# Spotify e privacy: come faccio a non condividere le canzoni che ascolto su Facebook?



## admin (3 Marzo 2013)

*Spotify e privacy: come faccio a non condividere le canzoni che ascolto su Facebook?*

*Spotify *è il nuovo fenomeno di *musica via web* che permette di ascoltare milioni di canzoni gratuitamente (su Pc o Mac) o pagando una piccola somma mensile per la fruizione dei brani sui dispositivi mobili come *Iphone e Android*.

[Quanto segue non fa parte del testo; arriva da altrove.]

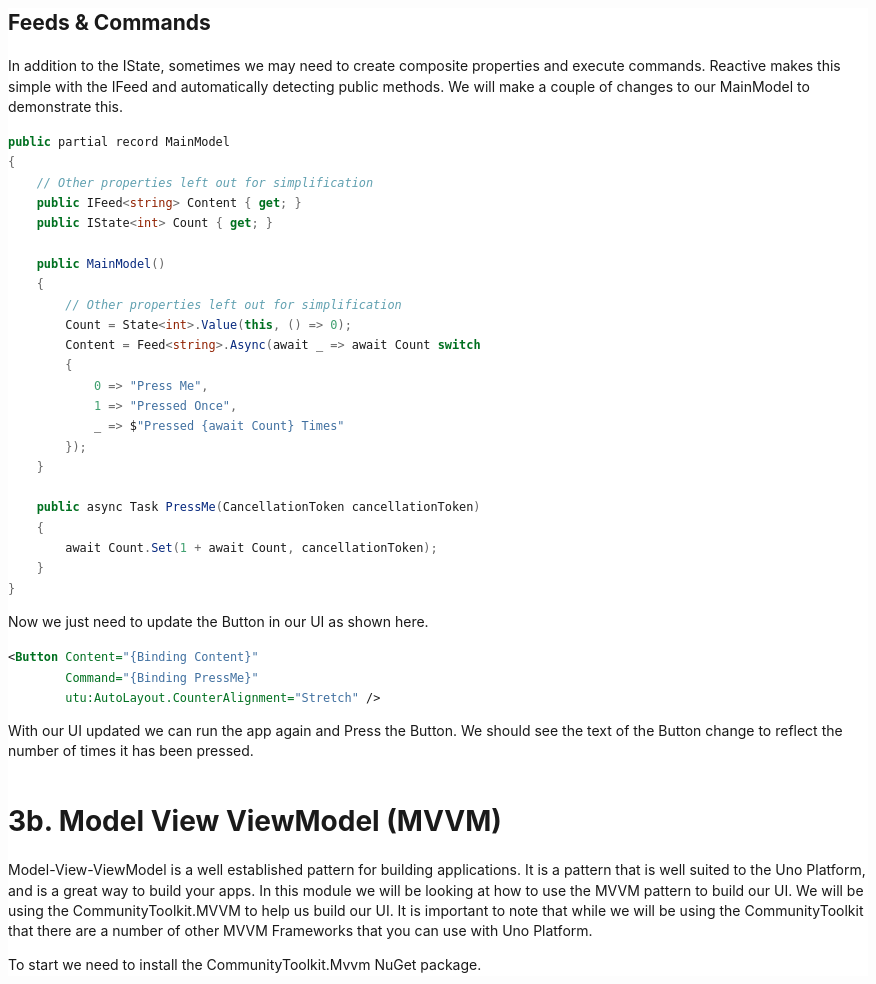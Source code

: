## Feeds &amp; Commands

In addition to the IState, sometimes we may need to create composite properties and execute commands. Reactive makes this simple with the IFeed and automatically detecting public methods. We will make a couple of changes to our MainModel to demonstrate this.

```cs
public partial record MainModel
{
    // Other properties left out for simplification
    public IFeed<string> Content { get; }
    public IState<int> Count { get; }

    public MainModel()
    {
        // Other properties left out for simplification
        Count = State<int>.Value(this, () => 0);
        Content = Feed<string>.Async(await _ => await Count switch
        {
            0 => "Press Me",
            1 => "Pressed Once",
            _ => $"Pressed {await Count} Times"
        });
    }

    public async Task PressMe(CancellationToken cancellationToken)
    {
        await Count.Set(1 + await Count, cancellationToken);
    }
}
```


Now we just need to update the Button in our UI as shown here.

```xml
<Button Content="{Binding Content}"
        Command="{Binding PressMe}"
        utu:AutoLayout.CounterAlignment="Stretch" />
```

With our UI updated we can run the app again and Press the Button. We should see the text of the Button change to reflect the number of times it has been pressed.

# 3b. Model View ViewModel (MVVM)

Model-View-ViewModel is a well established pattern for building applications. It is a pattern that is well suited to the Uno Platform, and is a great way to build your apps. In this module we will be looking at how to use the MVVM pattern to build our UI. We will be using the CommunityToolkit.MVVM to help us build our UI. It is important to note that while we will be using the CommunityToolkit that there are a number of other MVVM Frameworks that you can use with Uno Platform.

To start we need to install the CommunityToolkit.Mvvm NuGet package.

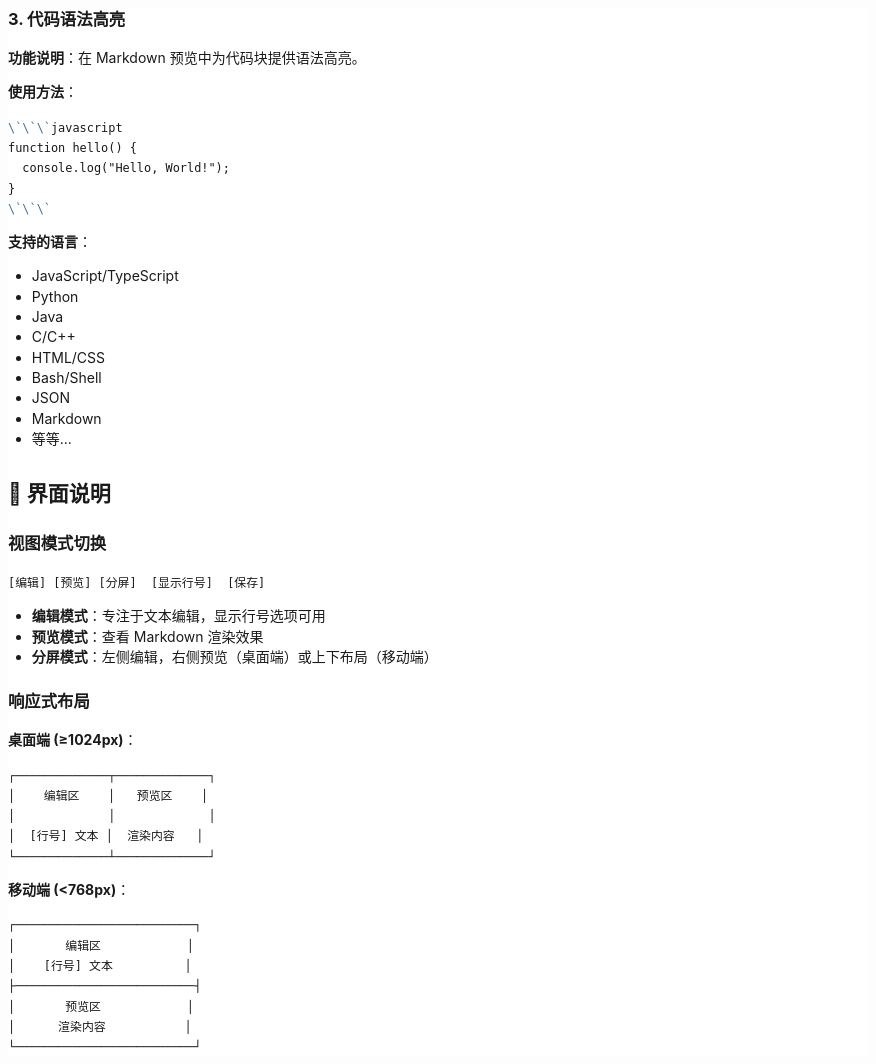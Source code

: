 ### 3. 代码语法高亮

**功能说明**：在 Markdown 预览中为代码块提供语法高亮。

**使用方法**：
```markdown
\`\`\`javascript
function hello() {
  console.log("Hello, World!");
}
\`\`\`
```

**支持的语言**：
- JavaScript/TypeScript
- Python
- Java
- C/C++
- HTML/CSS
- Bash/Shell
- JSON
- Markdown
- 等等...

## 🎨 界面说明

### 视图模式切换
```
[编辑] [预览] [分屏]  [显示行号]  [保存]
```

- **编辑模式**：专注于文本编辑，显示行号选项可用
- **预览模式**：查看 Markdown 渲染效果
- **分屏模式**：左侧编辑，右侧预览（桌面端）或上下布局（移动端）

### 响应式布局

**桌面端 (≥1024px)**：
```
┌─────────────┬─────────────┐
│    编辑区    │   预览区    │
│             │             │
│  [行号] 文本 │  渲染内容   │
└─────────────┴─────────────┘
```

**移动端 (<768px)**：
```
┌─────────────────────────┐
│       编辑区            │
│    [行号] 文本          │
├─────────────────────────┤
│       预览区            │
│      渲染内容           │
└─────────────────────────┘
```
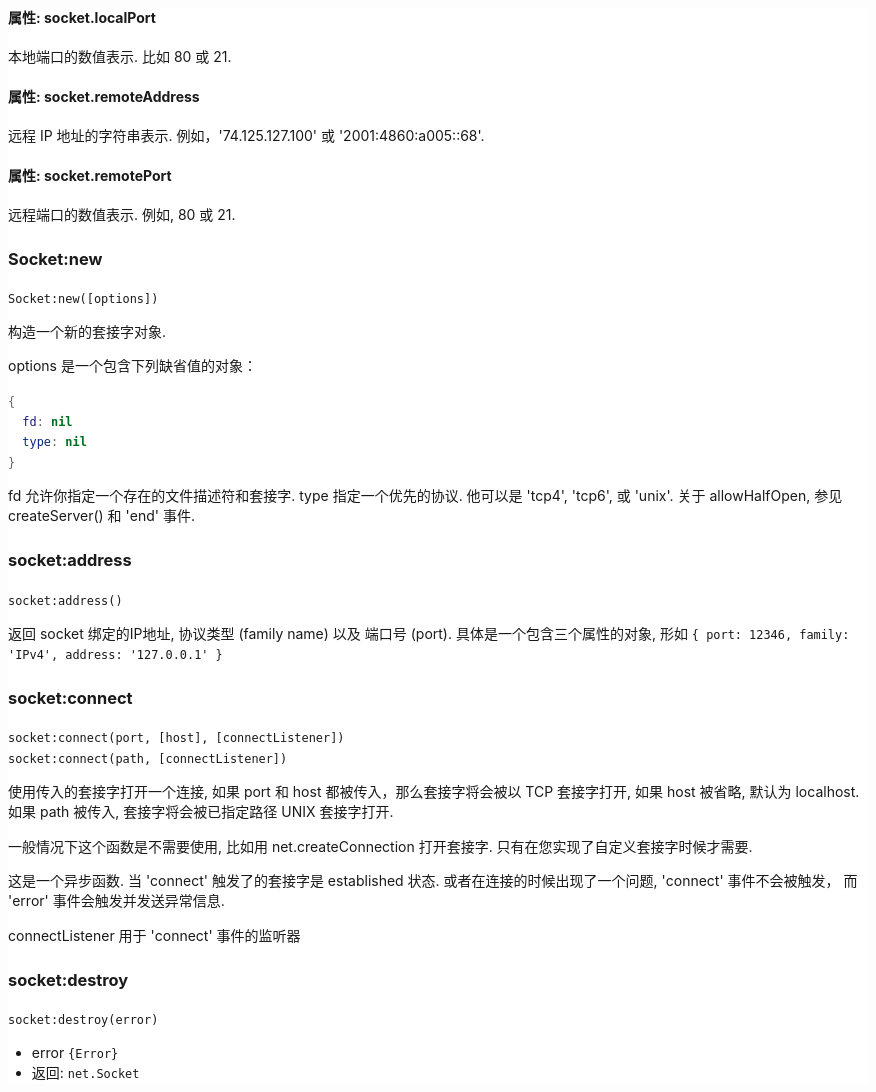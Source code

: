 #### 属性: socket.localPort

本地端口的数值表示. 比如 80 或 21. 

#### 属性: socket.remoteAddress

远程 IP 地址的字符串表示. 例如，'74.125.127.100' 或 '2001:4860:a005::68'. 

#### 属性: socket.remotePort

远程端口的数值表示. 例如, 80 或 21. 

### Socket:new

    Socket:new([options])

构造一个新的套接字对象. 

options 是一个包含下列缺省值的对象：

```lua
{ 
  fd: nil
  type: nil
}
```

fd 允许你指定一个存在的文件描述符和套接字. type 指定一个优先的协议. 他可以是 'tcp4', 'tcp6', 
或 'unix'. 关于 allowHalfOpen, 参见 createServer() 和 'end' 事件. 

### socket:address

    socket:address()

返回 socket 绑定的IP地址, 协议类型 (family name) 以及 端口号 (port). 
具体是一个包含三个属性的对象, 形如 `{ port: 12346, family: 'IPv4', address: '127.0.0.1' }`

### socket:connect

    socket:connect(port, [host], [connectListener])
    socket:connect(path, [connectListener])

使用传入的套接字打开一个连接, 如果 port 和 host 都被传入，那么套接字将会被以 TCP 套接字打开, 
如果 host 被省略, 默认为 localhost. 如果 path 被传入, 套接字将会被已指定路径 UNIX 套接字打开. 

一般情况下这个函数是不需要使用, 比如用 net.createConnection 打开套接字. 
只有在您实现了自定义套接字时候才需要. 

这是一个异步函数. 当 'connect' 触发了的套接字是 established 状态.
或者在连接的时候出现了一个问题, 'connect' 事件不会被触发， 而 'error' 事件会触发并发送异常信息. 

connectListener 用于 'connect' 事件的监听器

### socket:destroy

    socket:destroy(error)

- error `{Error}`
- 返回: `net.Socket`
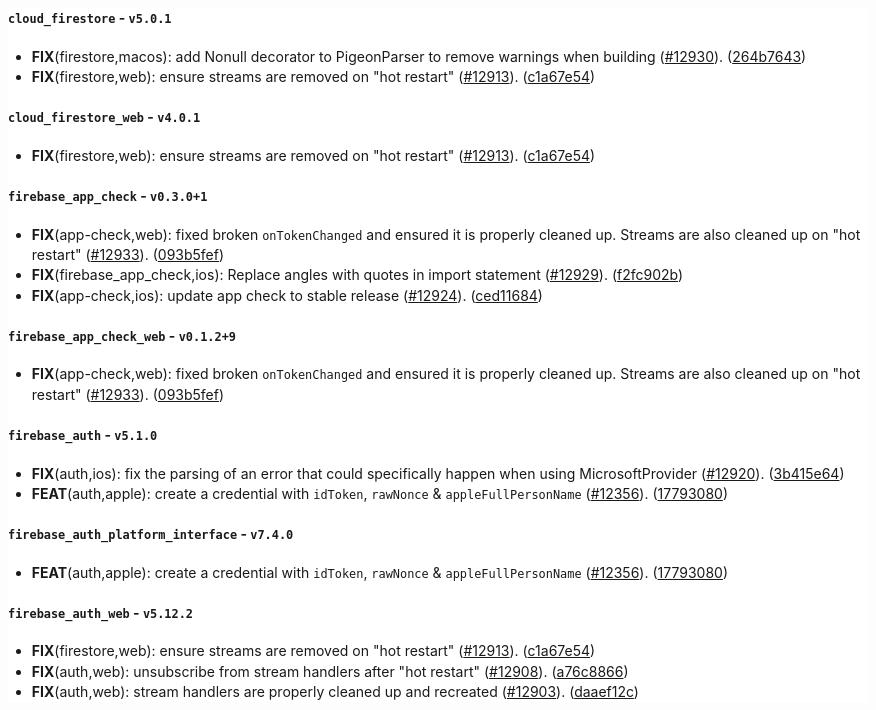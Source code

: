 #### `cloud_firestore` - `v5.0.1`

 - **FIX**(firestore,macos): add Nonull decorator to PigeonParser to remove warnings when building ([#12930](https://github.com/firebase/flutterfire/issues/12930)). ([264b7643](https://github.com/firebase/flutterfire/commit/264b764346e0f35cc11e0a2b1f8070a6036c6631))
 - **FIX**(firestore,web): ensure streams are removed on "hot restart" ([#12913](https://github.com/firebase/flutterfire/issues/12913)). ([c1a67e54](https://github.com/firebase/flutterfire/commit/c1a67e54894cbfb316b3445505b5803e2d041ed5))

#### `cloud_firestore_web` - `v4.0.1`

 - **FIX**(firestore,web): ensure streams are removed on "hot restart" ([#12913](https://github.com/firebase/flutterfire/issues/12913)). ([c1a67e54](https://github.com/firebase/flutterfire/commit/c1a67e54894cbfb316b3445505b5803e2d041ed5))

#### `firebase_app_check` - `v0.3.0+1`

 - **FIX**(app-check,web): fixed broken `onTokenChanged` and ensured it is properly cleaned up. Streams are also cleaned up on "hot restart" ([#12933](https://github.com/firebase/flutterfire/issues/12933)). ([093b5fef](https://github.com/firebase/flutterfire/commit/093b5fef8c3b8314835dc954ce02daacd1e077f4))
 - **FIX**(firebase_app_check,ios): Replace angles with quotes in import statement ([#12929](https://github.com/firebase/flutterfire/issues/12929)). ([f2fc902b](https://github.com/firebase/flutterfire/commit/f2fc902b9e954baf9d72bd3863a85bde402d2133))
 - **FIX**(app-check,ios): update app check to stable release ([#12924](https://github.com/firebase/flutterfire/issues/12924)). ([ced11684](https://github.com/firebase/flutterfire/commit/ced1168482c3b8e8b4746abde13649d212a503fd))

#### `firebase_app_check_web` - `v0.1.2+9`

 - **FIX**(app-check,web): fixed broken `onTokenChanged` and ensured it is properly cleaned up. Streams are also cleaned up on "hot restart" ([#12933](https://github.com/firebase/flutterfire/issues/12933)). ([093b5fef](https://github.com/firebase/flutterfire/commit/093b5fef8c3b8314835dc954ce02daacd1e077f4))

#### `firebase_auth` - `v5.1.0`

 - **FIX**(auth,ios): fix the parsing of an error that could specifically happen when using MicrosoftProvider ([#12920](https://github.com/firebase/flutterfire/issues/12920)). ([3b415e64](https://github.com/firebase/flutterfire/commit/3b415e641e6107b131a170277bbc1fa0e2908e27))
 - **FEAT**(auth,apple): create a credential with `idToken`, `rawNonce` & `appleFullPersonName` ([#12356](https://github.com/firebase/flutterfire/issues/12356)). ([17793080](https://github.com/firebase/flutterfire/commit/177930802ca13a3af1610968e54b8ce79f0781ca))

#### `firebase_auth_platform_interface` - `v7.4.0`

 - **FEAT**(auth,apple): create a credential with `idToken`, `rawNonce` & `appleFullPersonName` ([#12356](https://github.com/firebase/flutterfire/issues/12356)). ([17793080](https://github.com/firebase/flutterfire/commit/177930802ca13a3af1610968e54b8ce79f0781ca))

#### `firebase_auth_web` - `v5.12.2`

 - **FIX**(firestore,web): ensure streams are removed on "hot restart" ([#12913](https://github.com/firebase/flutterfire/issues/12913)). ([c1a67e54](https://github.com/firebase/flutterfire/commit/c1a67e54894cbfb316b3445505b5803e2d041ed5))
 - **FIX**(auth,web): unsubscribe from stream handlers after "hot restart" ([#12908](https://github.com/firebase/flutterfire/issues/12908)). ([a76c8866](https://github.com/firebase/flutterfire/commit/a76c8866c7f62dd62764f147f114f42f4137b66d))
 - **FIX**(auth,web): stream handlers are properly cleaned up and recreated ([#12903](https://github.com/firebase/flutterfire/issues/12903)). ([daaef12c](https://github.com/firebase/flutterfire/commit/daaef12c7cf0f403bbe2b4bc2210f3db2c33125b))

Spotify è molto social, tutte le canzoni che ascoltiamo vengono condivise sul nostro account *facebook* (a Spotify si accede tramite facebook) e sullo *Spotify Social*, che contiene anche le attività dei nostri amici.

Ma *è possibile non condividere su facebook e su Spotify social le canzoni ed i brani che stiamo ascoltando*? Sì, è assolutamente possibile. Si possono ascoltare tutte le canzoni che vogliamo in modo anonimo, senza far sapere nulla ai nostri amici.

Per eliminare la condivisione, basta cliccare sul menù di Spotify e poi sulle Preferenze. A questo punto, basta deselezionare le voci:

"*Condividi la mia attività su Spotify Social*"

e

"*Mostra quello che ascolto su Facebook*"

E' possibile anche attivare delle sessioni di ascolto private. Per farlo, basta cliccare sul nostro nome in alto a destra e poi cliccare su "Sessione Privata".


----------